## PROBLEM REQUIREMENTS
In the listing below, how many lines hold "include"? Give the number only.

#### SOURCE RECORDS ####

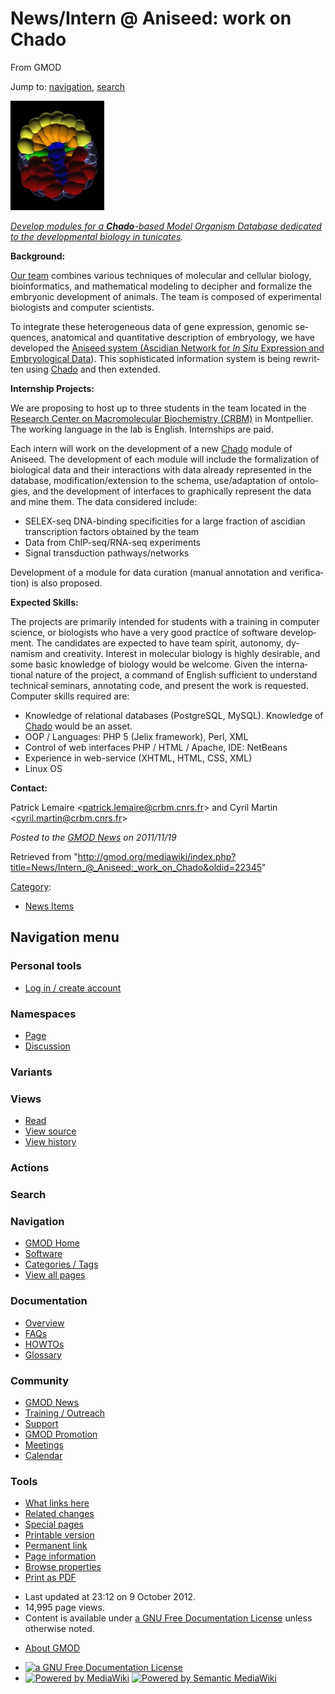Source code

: <div id="mw-page-base" class="noprint">

</div>

<div id="mw-head-base" class="noprint">

</div>

<div id="content" class="mw-body" role="main">

<span id="top"></span>

<div id="mw-js-message" style="display:none;">

</div>



# <span dir="auto">News/Intern @ Aniseed: work on Chado</span>

<div id="bodyContent">

<div id="siteSub">

From GMOD

</div>

<div id="contentSub">

</div>

<div id="jump-to-nav" class="mw-jump">

Jump to: [navigation](#mw-navigation), [search](#p-search)

</div>

<div id="mw-content-text" class="mw-content-ltr" lang="en" dir="ltr">

<div class="floatright">

<a href="http://www.aniseed.cnrs.fr/" rel="nofollow"
title="ANISEED seeking interns to work on Chado"><img
src="../../mediawiki/images/thumb/2/27/ANISEEDImage.jpg/150px-ANISEEDImage.jpg"
srcset="../../mediawiki/images/thumb/2/27/ANISEEDImage.jpg/225px-ANISEEDImage.jpg 1.5x, ../../mediawiki/images/thumb/2/27/ANISEEDImage.jpg/300px-ANISEEDImage.jpg 2x"
width="150" height="175"
alt="ANISEED seeking interns to work on Chado" /></a>

</div>

*<a href="http://www.aniseed.cnrs.fr/" class="external text"
rel="nofollow">Develop modules for a <strong>Chado</strong>-based Model
Organism Database dedicated to the developmental biology in
tunicates</a>.*

**Background:**

<a href="http://www.aniseed.cnrs.fr/ciona/lemaire/"
class="external text" rel="nofollow">Our team</a> combines various
techniques of molecular and cellular biology, bioinformatics, and
mathematical modeling to decipher and formalize the embryonic
development of animals. The team is composed of experimental biologists
and computer scientists.

To integrate these heterogeneous data of gene expression, genomic
sequences, anatomical and quantitative description of embryology, we
have developed the
<a href="http://www.aniseed.cnrs.fr/" class="external text"
rel="nofollow">Aniseed system (Ascidian Network for <em>In Situ</em>
Expression and Embryological Data</a>). This sophisticated information
system is being rewritten using
<a href="../Chado" class="mw-redirect" title="Chado">Chado</a> and then
extended.

**Internship Projects:**

We are proposing to host up to three students in the team located in the
<a href="http://www.crbm.cnrs.fr/" class="external text"
rel="nofollow">Research Center on Macromolecular Biochemistry (CRBM)</a>
in Montpellier. The working language in the lab is English. Internships
are paid.

Each intern will work on the development of a new
<a href="../Chado" class="mw-redirect" title="Chado">Chado</a> module of
Aniseed. The development of each module will include the formalization
of biological data and their interactions with data already represented
in the database, modification/extension to the schema, use/adaptation of
ontologies, and the development of interfaces to graphically represent
the data and mine them. The data considered include:

- SELEX-seq DNA-binding specificities for a large fraction of ascidian
  transcription factors obtained by the team
- Data from ChIP-seq/RNA-seq experiments
- Signal transduction pathways/networks

Development of a module for data curation (manual annotation and
verification) is also proposed.

**Expected Skills:**

The projects are primarily intended for students with a training in
computer science, or biologists who have a very good practice of
software development. The candidates are expected to have team spirit,
autonomy, dynamism and creativity. Interest in molecular biology is
highly desirable, and some basic knowledge of biology would be welcome.
Given the international nature of the project, a command of English
sufficient to understand technical seminars, annotating code, and
present the work is requested. Computer skills required are:

- Knowledge of relational databases (PostgreSQL, MySQL). Knowledge of
  <a href="../Chado" class="mw-redirect" title="Chado">Chado</a> would
  be an asset.
- OOP / Languages: PHP 5 (Jelix framework), Perl, XML
- Control of web interfaces PHP / HTML / Apache, IDE: NetBeans
- Experience in web-service (XHTML, HTML, CSS, XML)
- Linux OS

**Contact:**

Patrick Lemaire
\<<a href="mailto:patrick.lemaire@crbm.cnrs.fr" class="external text"
rel="nofollow">patrick.lemaire@crbm.cnrs.fr</a>\> and Cyril Martin
\<<a href="mailto:cyril.martin@crbm.cnrs.fr" class="external text"
rel="nofollow">cyril.martin@crbm.cnrs.fr</a>\>

  

<div class="newsfooter">

*Posted to the [GMOD News](../GMOD_News "GMOD News") on 2011/11/19*

</div>

</div>

<div class="printfooter">

Retrieved from
"<http://gmod.org/mediawiki/index.php?title=News/Intern_@_Aniseed:_work_on_Chado&oldid=22345>"

</div>

<div id="catlinks" class="catlinks">

<div id="mw-normal-catlinks" class="mw-normal-catlinks">

[Category](../Special:Categories "Special:Categories"):

- [News Items](../Category:News_Items "Category:News Items")

</div>

</div>

<div class="visualClear">

</div>

</div>

</div>

<div id="mw-navigation">

## Navigation menu

<div id="mw-head">

<div id="p-personal" role="navigation"
aria-labelledby="p-personal-label">

### Personal tools

- <span id="pt-login"><a
  href="http://gmod.org/mediawiki/index.php?title=Special:UserLogin&amp;returnto=News%2FIntern+%40+Aniseed%3A+work+on+Chado"
  accesskey="o"
  title="You are encouraged to log in; however, it is not mandatory [o]">Log
  in / create account</a></span>

</div>

<div id="left-navigation">

<div id="p-namespaces" class="vectorTabs" role="navigation"
aria-labelledby="p-namespaces-label">

### Namespaces

- <span id="ca-nstab-main"><a href="Intern_@_Aniseed:_work_on_Chado" accesskey="c"
  title="View the content page [c]">Page</a></span>
- <span id="ca-talk"><a
  href="http://gmod.org/mediawiki/index.php?title=Talk:News/Intern_@_Aniseed:_work_on_Chado&amp;action=edit&amp;redlink=1"
  accesskey="t"
  title="Discussion about the content page [t]">Discussion</a></span>

</div>

<div id="p-variants" class="vectorMenu emptyPortlet" role="navigation"
aria-labelledby="p-variants-label">

### 

### Variants[](#)

<div class="menu">

</div>

</div>

</div>

<div id="right-navigation">

<div id="p-views" class="vectorTabs" role="navigation"
aria-labelledby="p-views-label">

### Views

- <span id="ca-view">[Read](Intern_@_Aniseed:_work_on_Chado)</span>
- <span id="ca-viewsource"><a
  href="http://gmod.org/mediawiki/index.php?title=News/Intern_@_Aniseed:_work_on_Chado&amp;action=edit"
  accesskey="e" title="This page is protected.
  You can view its source [e]">View source</a></span>
- <span id="ca-history"><a
  href="http://gmod.org/mediawiki/index.php?title=News/Intern_@_Aniseed:_work_on_Chado&amp;action=history"
  accesskey="h" title="Past revisions of this page [h]">View history</a></span>

</div>

<div id="p-cactions" class="vectorMenu emptyPortlet" role="navigation"
aria-labelledby="p-cactions-label">

### Actions[](#)

<div class="menu">

</div>

</div>

<div id="p-search" role="search">

### Search

<div id="simpleSearch">

</div>

</div>

</div>

</div>

<div id="mw-panel">

<div id="p-logo" role="banner">

<a href="../Main_Page"
style="background-image: url(../../images/GMOD-cogs.png);"
title="Visit the main page"></a>

</div>

<div id="p-Navigation" class="portal" role="navigation"
aria-labelledby="p-Navigation-label">

### Navigation

<div class="body">

- <span id="n-GMOD-Home">[GMOD Home](../Main_Page)</span>
- <span id="n-Software">[Software](../GMOD_Components)</span>
- <span id="n-Categories-.2F-Tags">[Categories /
  Tags](../Categories)</span>
- <span id="n-View-all-pages">[View all
  pages](../Special:AllPages)</span>

</div>

</div>

<div id="p-Documentation" class="portal" role="navigation"
aria-labelledby="p-Documentation-label">

### Documentation

<div class="body">

- <span id="n-Overview">[Overview](../Overview)</span>
- <span id="n-FAQs">[FAQs](../Category:FAQ)</span>
- <span id="n-HOWTOs">[HOWTOs](../Category:HOWTO)</span>
- <span id="n-Glossary">[Glossary](../Glossary)</span>

</div>

</div>

<div id="p-Community" class="portal" role="navigation"
aria-labelledby="p-Community-label">

### Community

<div class="body">

- <span id="n-GMOD-News">[GMOD News](../GMOD_News)</span>
- <span id="n-Training-.2F-Outreach">[Training /
  Outreach](../Training_and_Outreach)</span>
- <span id="n-Support">[Support](../Support)</span>
- <span id="n-GMOD-Promotion">[GMOD Promotion](../GMOD_Promotion)</span>
- <span id="n-Meetings">[Meetings](../Meetings)</span>
- <span id="n-Calendar">[Calendar](../Calendar)</span>

</div>

</div>

<div id="p-tb" class="portal" role="navigation"
aria-labelledby="p-tb-label">

### Tools

<div class="body">

- <span id="t-whatlinkshere"><a href="../Special:WhatLinksHere/News/Intern_@_Aniseed:_work_on_Chado"
  accesskey="j" title="A list of all wiki pages that link here [j]">What
  links here</a></span>
- <span id="t-recentchangeslinked"><a
  href="../Special:RecentChangesLinked/News/Intern_@_Aniseed:_work_on_Chado"
  accesskey="k"
  title="Recent changes in pages linked from this page [k]">Related
  changes</a></span>
- <span id="t-specialpages"><a href="../Special:SpecialPages" accesskey="q"
  title="A list of all special pages [q]">Special pages</a></span>
- <span id="t-print"><a
  href="http://gmod.org/mediawiki/index.php?title=News/Intern_@_Aniseed:_work_on_Chado&amp;printable=yes"
  rel="alternate" accesskey="p"
  title="Printable version of this page [p]">Printable version</a></span>
- <span id="t-permalink">[Permanent
  link](http://gmod.org/mediawiki/index.php?title=News/Intern_@_Aniseed:_work_on_Chado&oldid=22345 "Permanent link to this revision of the page")</span>
- <span id="t-info">[Page
  information](http://gmod.org/mediawiki/index.php?title=News/Intern_@_Aniseed:_work_on_Chado&action=info)</span>
- <span id="t-smwbrowselink"><a href="../Special:Browse/News-2FIntern_@_Aniseed:_work_on_Chado"
  rel="smw-browse">Browse properties</a></span>
- <span id="t-pdf">[Print as
  PDF](http://gmod.org/mediawiki/index.php?title=Special:PdfPrint&page=News/Intern_@_Aniseed:_work_on_Chado)</span>

</div>

</div>

</div>

</div>

<div id="footer" role="contentinfo">

- <span id="footer-info-lastmod">Last updated at 23:12 on 9 October
  2012.</span>
- <span id="footer-info-viewcount">14,995 page views.</span>
- <span id="footer-info-copyright">Content is available under
  <a href="http://www.gnu.org/licenses/fdl-1.3.html" class="external"
  rel="nofollow">a GNU Free Documentation License</a> unless otherwise
  noted.</span>

<!-- -->

- <span id="footer-places-about">[About
  GMOD](../GMOD:About "GMOD:About")</span>

<!-- -->

- <span id="footer-copyrightico">[<img src="http://www.gnu.org/graphics/gfdl-logo-small.png" width="88"
  height="31" alt="a GNU Free Documentation License" />](http://www.gnu.org/licenses/fdl-1.3.html)</span>
- <span id="footer-poweredbyico">[<img
  src="../../mediawiki/skins/common/images/poweredby_mediawiki_88x31.png"
  width="88" height="31" alt="Powered by MediaWiki" />](http://www.mediawiki.org/)
  [<img
  src="../../mediawiki/extensions/SemanticMediaWiki/resources/images/smw_button.png"
  width="88" height="31" alt="Powered by Semantic MediaWiki" />](https://www.semantic-mediawiki.org/wiki/Semantic_MediaWiki)</span>

<div style="clear:both">

</div>

</div>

####

## OUTPUT FOR THIS EXERCISE
2